THE TASK = Where the records below reach the line containing "methods and tools", start transcribing, and end with the line containing "came to be a", exactly and with nothing else added.

SOURCE MATERIAL =
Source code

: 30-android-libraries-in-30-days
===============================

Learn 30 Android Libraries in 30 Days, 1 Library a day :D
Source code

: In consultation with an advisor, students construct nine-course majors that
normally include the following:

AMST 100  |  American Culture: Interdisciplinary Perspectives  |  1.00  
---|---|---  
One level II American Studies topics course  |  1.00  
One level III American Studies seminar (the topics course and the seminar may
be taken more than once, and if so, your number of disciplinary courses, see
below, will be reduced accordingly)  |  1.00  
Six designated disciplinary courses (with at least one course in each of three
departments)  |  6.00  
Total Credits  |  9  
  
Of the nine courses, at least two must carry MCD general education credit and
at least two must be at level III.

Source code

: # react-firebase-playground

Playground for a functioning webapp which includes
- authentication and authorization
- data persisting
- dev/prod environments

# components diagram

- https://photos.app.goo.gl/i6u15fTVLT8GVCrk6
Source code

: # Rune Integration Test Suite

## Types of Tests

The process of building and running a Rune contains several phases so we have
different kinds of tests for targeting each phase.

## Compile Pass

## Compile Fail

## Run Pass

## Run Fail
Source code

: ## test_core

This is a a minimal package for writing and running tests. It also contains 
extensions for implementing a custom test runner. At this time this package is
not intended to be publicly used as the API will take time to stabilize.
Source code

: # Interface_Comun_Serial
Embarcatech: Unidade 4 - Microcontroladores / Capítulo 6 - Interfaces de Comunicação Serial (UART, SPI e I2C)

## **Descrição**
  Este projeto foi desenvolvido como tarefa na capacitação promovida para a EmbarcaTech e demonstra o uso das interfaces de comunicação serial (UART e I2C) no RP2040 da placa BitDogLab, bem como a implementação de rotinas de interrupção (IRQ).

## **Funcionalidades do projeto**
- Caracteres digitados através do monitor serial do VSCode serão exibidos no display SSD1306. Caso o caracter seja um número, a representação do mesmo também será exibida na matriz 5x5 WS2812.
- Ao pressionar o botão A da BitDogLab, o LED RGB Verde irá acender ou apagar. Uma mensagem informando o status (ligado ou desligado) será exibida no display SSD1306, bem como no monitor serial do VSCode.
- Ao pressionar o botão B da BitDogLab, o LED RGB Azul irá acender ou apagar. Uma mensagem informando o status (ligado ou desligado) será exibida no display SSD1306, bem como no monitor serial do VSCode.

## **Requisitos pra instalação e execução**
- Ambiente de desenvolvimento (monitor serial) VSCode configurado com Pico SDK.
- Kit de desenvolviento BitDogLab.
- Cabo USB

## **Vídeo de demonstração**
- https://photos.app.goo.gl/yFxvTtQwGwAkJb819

* * *

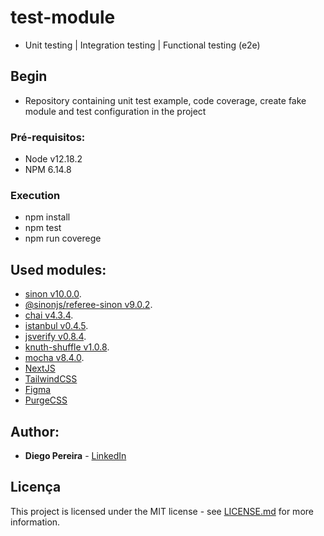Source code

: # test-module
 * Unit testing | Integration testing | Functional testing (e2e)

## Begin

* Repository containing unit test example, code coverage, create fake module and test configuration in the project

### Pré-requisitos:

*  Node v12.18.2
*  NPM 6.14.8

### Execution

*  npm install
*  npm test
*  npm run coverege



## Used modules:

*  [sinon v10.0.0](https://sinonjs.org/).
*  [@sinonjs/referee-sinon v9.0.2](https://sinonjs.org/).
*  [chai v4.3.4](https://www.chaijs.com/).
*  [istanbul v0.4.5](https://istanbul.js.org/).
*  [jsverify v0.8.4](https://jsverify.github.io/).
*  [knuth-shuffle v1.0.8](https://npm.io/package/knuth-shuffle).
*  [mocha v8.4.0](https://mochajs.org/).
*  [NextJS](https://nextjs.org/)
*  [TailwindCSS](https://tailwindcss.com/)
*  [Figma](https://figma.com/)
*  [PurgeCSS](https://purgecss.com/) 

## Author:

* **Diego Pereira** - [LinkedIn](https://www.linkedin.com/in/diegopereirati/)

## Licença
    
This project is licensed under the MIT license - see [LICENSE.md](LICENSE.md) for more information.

* * *

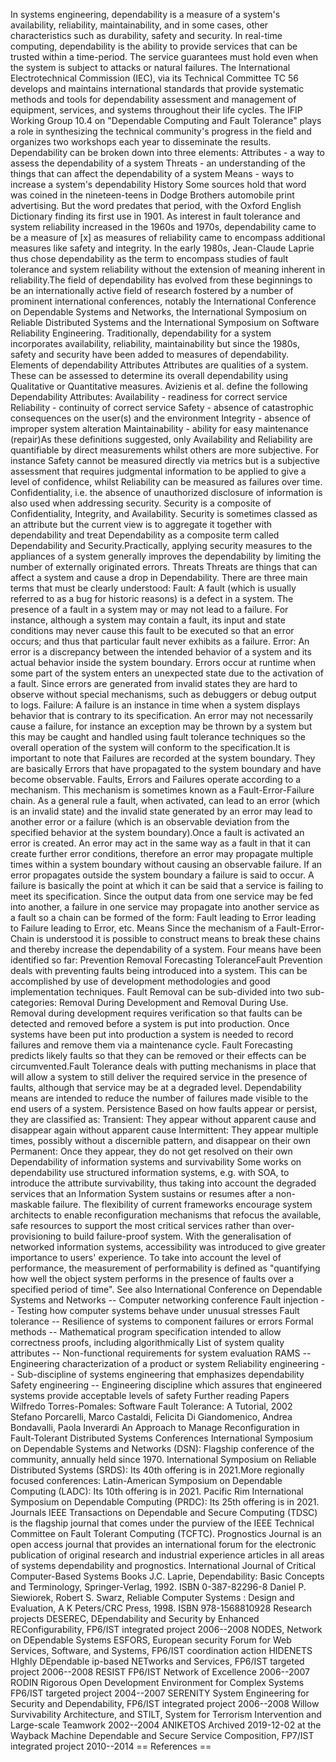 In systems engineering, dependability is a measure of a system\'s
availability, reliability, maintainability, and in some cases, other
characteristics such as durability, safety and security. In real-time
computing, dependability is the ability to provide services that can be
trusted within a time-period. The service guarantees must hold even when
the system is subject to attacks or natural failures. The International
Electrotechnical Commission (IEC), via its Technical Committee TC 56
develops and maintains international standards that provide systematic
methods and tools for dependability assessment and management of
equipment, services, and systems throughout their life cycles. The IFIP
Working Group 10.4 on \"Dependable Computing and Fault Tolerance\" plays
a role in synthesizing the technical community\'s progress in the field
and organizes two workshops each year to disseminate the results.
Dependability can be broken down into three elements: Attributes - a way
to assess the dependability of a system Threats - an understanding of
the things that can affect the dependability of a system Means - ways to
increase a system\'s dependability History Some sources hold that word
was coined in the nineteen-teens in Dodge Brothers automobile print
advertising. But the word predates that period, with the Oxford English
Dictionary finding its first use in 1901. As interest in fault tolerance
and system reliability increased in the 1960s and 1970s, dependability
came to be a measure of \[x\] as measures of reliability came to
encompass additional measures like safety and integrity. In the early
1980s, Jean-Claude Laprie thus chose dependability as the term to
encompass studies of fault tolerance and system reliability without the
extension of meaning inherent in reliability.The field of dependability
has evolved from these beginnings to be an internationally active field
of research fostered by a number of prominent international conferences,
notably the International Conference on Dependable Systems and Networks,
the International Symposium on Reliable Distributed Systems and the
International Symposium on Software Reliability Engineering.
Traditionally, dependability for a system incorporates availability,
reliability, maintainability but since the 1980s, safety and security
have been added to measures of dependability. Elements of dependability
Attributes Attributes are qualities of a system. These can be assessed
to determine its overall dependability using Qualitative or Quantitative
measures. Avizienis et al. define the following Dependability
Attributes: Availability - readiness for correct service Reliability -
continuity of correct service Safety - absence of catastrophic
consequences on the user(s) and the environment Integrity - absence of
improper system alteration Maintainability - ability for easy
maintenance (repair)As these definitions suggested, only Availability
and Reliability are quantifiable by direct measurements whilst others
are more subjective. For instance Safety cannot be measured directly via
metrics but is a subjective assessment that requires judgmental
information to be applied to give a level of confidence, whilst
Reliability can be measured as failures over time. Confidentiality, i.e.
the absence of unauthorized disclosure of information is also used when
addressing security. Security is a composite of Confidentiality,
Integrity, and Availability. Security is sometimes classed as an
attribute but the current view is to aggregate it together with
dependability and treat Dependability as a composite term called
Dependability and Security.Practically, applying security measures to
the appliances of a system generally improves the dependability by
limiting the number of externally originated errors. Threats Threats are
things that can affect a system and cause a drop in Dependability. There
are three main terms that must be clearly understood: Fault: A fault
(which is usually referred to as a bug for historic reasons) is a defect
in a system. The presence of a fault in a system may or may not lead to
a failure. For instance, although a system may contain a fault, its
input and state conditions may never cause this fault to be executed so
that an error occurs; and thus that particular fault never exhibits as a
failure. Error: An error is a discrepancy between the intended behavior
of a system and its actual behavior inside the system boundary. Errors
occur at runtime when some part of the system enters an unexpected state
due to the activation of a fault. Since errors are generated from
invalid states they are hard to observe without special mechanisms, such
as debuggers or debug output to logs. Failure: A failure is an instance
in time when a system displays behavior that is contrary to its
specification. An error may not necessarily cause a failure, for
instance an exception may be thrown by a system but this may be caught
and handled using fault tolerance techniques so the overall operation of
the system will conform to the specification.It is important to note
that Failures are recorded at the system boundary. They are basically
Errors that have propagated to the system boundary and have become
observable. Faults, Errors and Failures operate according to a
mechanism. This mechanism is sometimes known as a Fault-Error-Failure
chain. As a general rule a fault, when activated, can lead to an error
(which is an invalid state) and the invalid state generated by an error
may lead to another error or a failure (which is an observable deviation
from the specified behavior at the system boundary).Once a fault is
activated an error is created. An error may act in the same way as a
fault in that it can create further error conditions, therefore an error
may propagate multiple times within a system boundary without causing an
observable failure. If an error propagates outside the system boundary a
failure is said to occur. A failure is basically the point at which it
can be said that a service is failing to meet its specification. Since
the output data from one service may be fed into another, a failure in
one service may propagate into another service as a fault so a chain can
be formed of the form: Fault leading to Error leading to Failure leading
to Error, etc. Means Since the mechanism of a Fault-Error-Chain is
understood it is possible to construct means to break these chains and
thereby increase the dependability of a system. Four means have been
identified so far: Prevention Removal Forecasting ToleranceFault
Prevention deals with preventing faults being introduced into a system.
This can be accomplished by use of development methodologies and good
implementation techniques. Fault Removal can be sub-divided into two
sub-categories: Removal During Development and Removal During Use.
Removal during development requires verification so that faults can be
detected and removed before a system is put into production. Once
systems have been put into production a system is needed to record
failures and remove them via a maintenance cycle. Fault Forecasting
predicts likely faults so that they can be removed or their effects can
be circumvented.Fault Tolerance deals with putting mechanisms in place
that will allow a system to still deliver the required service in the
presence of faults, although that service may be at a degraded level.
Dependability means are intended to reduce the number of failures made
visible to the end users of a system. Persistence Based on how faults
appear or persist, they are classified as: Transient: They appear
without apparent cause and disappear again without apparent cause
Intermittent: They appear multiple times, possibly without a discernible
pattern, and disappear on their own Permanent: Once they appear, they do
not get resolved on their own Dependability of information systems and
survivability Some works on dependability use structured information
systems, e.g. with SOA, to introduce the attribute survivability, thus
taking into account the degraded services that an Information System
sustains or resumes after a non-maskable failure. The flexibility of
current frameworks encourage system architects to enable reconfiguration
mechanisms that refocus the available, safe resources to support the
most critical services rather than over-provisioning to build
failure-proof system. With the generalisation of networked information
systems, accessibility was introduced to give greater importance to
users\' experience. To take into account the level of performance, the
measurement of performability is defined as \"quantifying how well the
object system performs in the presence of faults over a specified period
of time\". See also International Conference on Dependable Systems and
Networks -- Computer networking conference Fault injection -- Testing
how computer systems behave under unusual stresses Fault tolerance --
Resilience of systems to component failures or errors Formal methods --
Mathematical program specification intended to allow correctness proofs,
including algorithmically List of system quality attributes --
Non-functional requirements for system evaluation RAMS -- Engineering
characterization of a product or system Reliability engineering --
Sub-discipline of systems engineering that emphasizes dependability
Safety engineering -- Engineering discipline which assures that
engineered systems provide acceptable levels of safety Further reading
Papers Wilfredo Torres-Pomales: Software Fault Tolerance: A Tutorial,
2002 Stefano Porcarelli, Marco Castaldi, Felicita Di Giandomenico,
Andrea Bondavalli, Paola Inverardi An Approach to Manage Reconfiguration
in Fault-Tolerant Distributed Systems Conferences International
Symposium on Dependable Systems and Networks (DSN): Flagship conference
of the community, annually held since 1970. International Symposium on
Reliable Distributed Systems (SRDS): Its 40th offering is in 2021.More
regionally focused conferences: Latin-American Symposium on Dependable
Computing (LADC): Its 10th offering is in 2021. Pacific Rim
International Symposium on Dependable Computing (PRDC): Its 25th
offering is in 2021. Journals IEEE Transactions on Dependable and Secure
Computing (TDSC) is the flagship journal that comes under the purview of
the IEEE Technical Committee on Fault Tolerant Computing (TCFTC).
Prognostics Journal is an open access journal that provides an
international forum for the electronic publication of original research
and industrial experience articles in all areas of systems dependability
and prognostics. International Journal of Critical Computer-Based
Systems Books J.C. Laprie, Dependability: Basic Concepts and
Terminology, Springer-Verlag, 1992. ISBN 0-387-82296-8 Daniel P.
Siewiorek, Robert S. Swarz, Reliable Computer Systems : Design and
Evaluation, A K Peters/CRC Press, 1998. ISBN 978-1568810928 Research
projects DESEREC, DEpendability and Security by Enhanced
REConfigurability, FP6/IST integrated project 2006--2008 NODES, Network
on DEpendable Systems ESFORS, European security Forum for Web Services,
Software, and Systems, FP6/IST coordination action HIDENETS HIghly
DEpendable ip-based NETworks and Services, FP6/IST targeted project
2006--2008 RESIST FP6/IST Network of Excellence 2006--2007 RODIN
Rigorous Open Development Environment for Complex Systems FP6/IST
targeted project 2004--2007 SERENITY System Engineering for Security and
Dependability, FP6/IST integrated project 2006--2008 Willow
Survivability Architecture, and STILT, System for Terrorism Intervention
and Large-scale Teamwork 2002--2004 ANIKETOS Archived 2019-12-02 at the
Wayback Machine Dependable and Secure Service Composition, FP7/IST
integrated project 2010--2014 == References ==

EXERCISE OUTPUT =
methods and tools for dependability assessment and management of
equipment, services, and systems throughout their life cycles. The IFIP
Working Group 10.4 on \"Dependable Computing and Fault Tolerance\" plays
a role in synthesizing the technical community\'s progress in the field
and organizes two workshops each year to disseminate the results.
Dependability can be broken down into three elements: Attributes - a way
to assess the dependability of a system Threats - an understanding of
the things that can affect the dependability of a system Means - ways to
increase a system\'s dependability History Some sources hold that word
was coined in the nineteen-teens in Dodge Brothers automobile print
advertising. But the word predates that period, with the Oxford English
Dictionary finding its first use in 1901. As interest in fault tolerance
and system reliability increased in the 1960s and 1970s, dependability
came to be a measure of \[x\] as measures of reliability came to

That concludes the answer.